June 12, 2012

First Light: C8

OK, this my latest.  I've worked with a few Schmidt-Cassegrain telescopes over the years.  I had a C5+ with very nice optics, and an observing buddy had a great C8.  Otherwise, my experience has been uneven.  But the reputation for these scopes purchased lately has been very good, and I wanted a good all-around observing scope of some size for planets, star parties, and nights when clouds come by around midnight.

I took this new C8 tube for a spin last night and formed a preliminary impression: Fantastic!  If there was image shift, it was entirely buried in the shaking created by my touching the focus knob.  Even slightly out of collimation the scope gave wonderful view of Saturn, complete with rings A, B, and C, and four bright moons.  And a not half-bad view of Mars.  After I collimated it, the star images looked pretty textbook to me at 400x (the planets had moved behind the trees by that point).  Wonderful!  It's a delightful scope, and very smart-looking.  It came Fastar-ready, but for now it will just sit nicely on the EM-10.

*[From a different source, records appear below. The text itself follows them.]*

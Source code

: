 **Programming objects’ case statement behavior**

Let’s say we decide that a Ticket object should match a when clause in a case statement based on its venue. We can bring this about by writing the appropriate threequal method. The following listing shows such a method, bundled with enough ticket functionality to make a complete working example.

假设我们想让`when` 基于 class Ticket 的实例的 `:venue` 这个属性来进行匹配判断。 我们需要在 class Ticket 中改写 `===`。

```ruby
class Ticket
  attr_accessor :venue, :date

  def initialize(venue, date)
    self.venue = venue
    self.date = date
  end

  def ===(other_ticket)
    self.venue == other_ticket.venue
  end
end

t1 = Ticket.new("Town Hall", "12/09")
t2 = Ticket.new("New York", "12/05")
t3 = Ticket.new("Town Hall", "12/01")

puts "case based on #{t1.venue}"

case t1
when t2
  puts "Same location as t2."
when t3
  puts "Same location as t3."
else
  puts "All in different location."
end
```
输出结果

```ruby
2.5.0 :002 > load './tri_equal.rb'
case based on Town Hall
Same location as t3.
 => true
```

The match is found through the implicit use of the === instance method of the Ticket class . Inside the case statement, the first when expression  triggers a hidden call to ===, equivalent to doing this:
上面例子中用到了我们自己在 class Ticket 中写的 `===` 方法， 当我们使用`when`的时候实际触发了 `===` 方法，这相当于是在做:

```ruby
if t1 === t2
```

Perhaps I can quit buying scopes now.  Just kidding.  I'm joining TA: "Hi, my name is Val, and ...."

Update: I took the C8 out to a scout camp this week.  I gave a speech to about 90 young women who were camped there, and then they all looked at Saturn.  I love the comments they made: "It looks like a picture!"  "It looks so Saturn-y!"  "It looks like a sticker."  "Whoa!"  You know, Saturn is the big show.  The rings looked great, and moons, and the shadow of the rings on the planet.  Most viewed the planet through a 15mm Orion Expanse eyepiece, at 133.3x.  After everyone had looked, I pulled out the Vixen Lanthanum 5mm, and we looked at 400x.  At moments of good seeing, this was a fabulous view, but I did not get to look much, as I wanted everyone else to see.

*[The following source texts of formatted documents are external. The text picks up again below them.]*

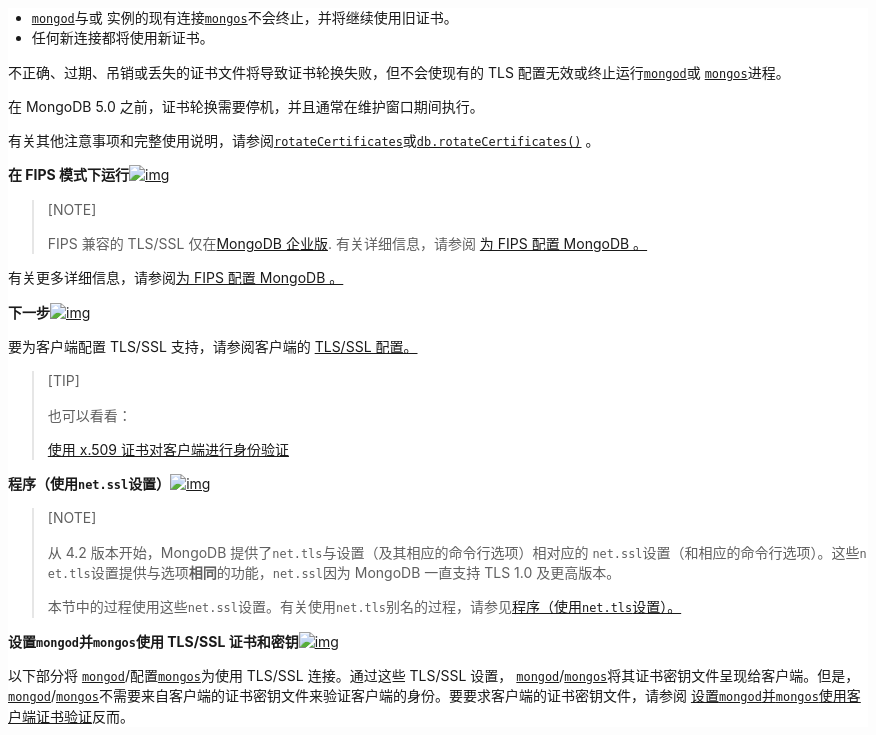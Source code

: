 - [`mongod`](https://www.mongodb.com/docs/manual/reference/program/mongod/#mongodb-binary-bin.mongod)与或 实例的现有连接[`mongos`](https://www.mongodb.com/docs/manual/reference/program/mongos/#mongodb-binary-bin.mongos)不会终止，并将继续使用旧证书。
- 任何新连接都将使用新证书。

不正确、过期、吊销或丢失的证书文件将导致证书轮换失败，但不会使现有的 TLS 配置无效或终止运行[`mongod`](https://www.mongodb.com/docs/manual/reference/program/mongod/#mongodb-binary-bin.mongod)或 [`mongos`](https://www.mongodb.com/docs/manual/reference/program/mongos/#mongodb-binary-bin.mongos)进程。

在 MongoDB 5.0 之前，证书轮换需要停机，并且通常在维护窗口期间执行。

有关其他注意事项和完整使用说明，请参阅[`rotateCertificates`](https://www.mongodb.com/docs/manual/reference/command/rotateCertificates/#mongodb-dbcommand-dbcmd.rotateCertificates)或[`db.rotateCertificates()`](https://www.mongodb.com/docs/manual/reference/method/db.rotateCertificates/#mongodb-method-db.rotateCertificates) 。

**在 FIPS 模式下运行**[![img](https://www.mongodb.com/docs/manual/assets/link.svg)](https://www.mongodb.com/docs/manual/tutorial/configure-ssl/#run-in-fips-mode)

>[NOTE]
>
>FIPS 兼容的 TLS/SSL 仅在[MongoDB 企业版](http://www.mongodb.com/products/mongodb-enterprise-advanced?tck=docs_server). 有关详细信息，请参阅 [为 FIPS 配置 MongoDB 。](https://www.mongodb.com/docs/manual/tutorial/configure-fips/)

有关更多详细信息，请参阅[为 FIPS 配置 MongoDB 。](https://www.mongodb.com/docs/manual/tutorial/configure-fips/)

**下一步**[![img](https://www.mongodb.com/docs/manual/assets/link.svg)](https://www.mongodb.com/docs/manual/tutorial/configure-ssl/#next-steps)

要为客户端配置 TLS/SSL 支持，请参阅客户端的 [TLS/SSL 配置。](https://www.mongodb.com/docs/manual/tutorial/configure-ssl-clients/)

>[TIP]
>
>也可以看看：
>
>[使用 x.509 证书对客户端进行身份验证](https://www.mongodb.com/docs/manual/tutorial/configure-x509-client-authentication/)

**程序（使用`net.ssl`设置）**[![img](https://www.mongodb.com/docs/manual/assets/link.svg)](https://www.mongodb.com/docs/manual/tutorial/configure-ssl/#procedures--using-net.ssl-settings-)

>[NOTE]
>
>从 4.2 版本开始，MongoDB 提供了`net.tls`与设置（及其相应的命令行选项）相对应的 `net.ssl`设置（和相应的命令行选项）。这些`net.tls`设置提供与选项**相同**的功能，`net.ssl`因为 MongoDB 一直支持 TLS 1.0 及更高版本。
>
>本节中的过程使用这些`net.ssl`设置。有关使用`net.tls`别名的过程，请参见[程序（使用`net.tls`设置）。](https://www.mongodb.com/docs/manual/tutorial/configure-ssl/#std-label-configure-tls)

**设置`mongod`并`mongos`使用 TLS/SSL 证书和密钥**[![img](https://www.mongodb.com/docs/manual/assets/link.svg)](https://www.mongodb.com/docs/manual/tutorial/configure-ssl/#set-up-mongod-and-mongos-with-tls-ssl-certificate-and-key-1)

以下部分将 [`mongod`](https://www.mongodb.com/docs/manual/reference/program/mongod/#mongodb-binary-bin.mongod)/配置[`mongos`](https://www.mongodb.com/docs/manual/reference/program/mongos/#mongodb-binary-bin.mongos)为使用 TLS/SSL 连接。通过这些 TLS/SSL 设置， [`mongod`](https://www.mongodb.com/docs/manual/reference/program/mongod/#mongodb-binary-bin.mongod)/[`mongos`](https://www.mongodb.com/docs/manual/reference/program/mongos/#mongodb-binary-bin.mongos)将其证书密钥文件呈现给客户端。但是， [`mongod`](https://www.mongodb.com/docs/manual/reference/program/mongod/#mongodb-binary-bin.mongod)/[`mongos`](https://www.mongodb.com/docs/manual/reference/program/mongos/#mongodb-binary-bin.mongos)不需要来自客户端的证书密钥文件来验证客户端的身份。要要求客户端的证书密钥文件，请参阅 [设置`mongod`并`mongos`使用客户端证书验证](https://www.mongodb.com/docs/manual/tutorial/configure-ssl/#std-label-client-cert-validation-ssl)反而。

Then all the girls left, but a few leaders stayed to see a few more things.  I put in the Meade SWA Series 5000 28mm, and we looked at the Ring Nebula, a random galaxy that I found in the Virgo cluster, M13, and M8.  All of them looked great.  Stars were pinpoint across the middle 70% of the view (the 28mm 68-degree eyepiece taxes the standard SCT just a bit, but I'm probably the only one who noticed, and I always put the thing I'm looking at in the center).  With the polar aligned EM-10, everything stays right where I put it.  M13 received votes for favorite object, next to Saturn, of course.

I like the scope a lot.  It sits well on the EM-10, though it's about as much as I would put on that mount.  I did not notice any image shift at all in this scope.  Focusing snapped in at about the rate one would imagine for an f/10 scope, but, when focused, the view was very sharp, on this night limited by seeing and not by the scope.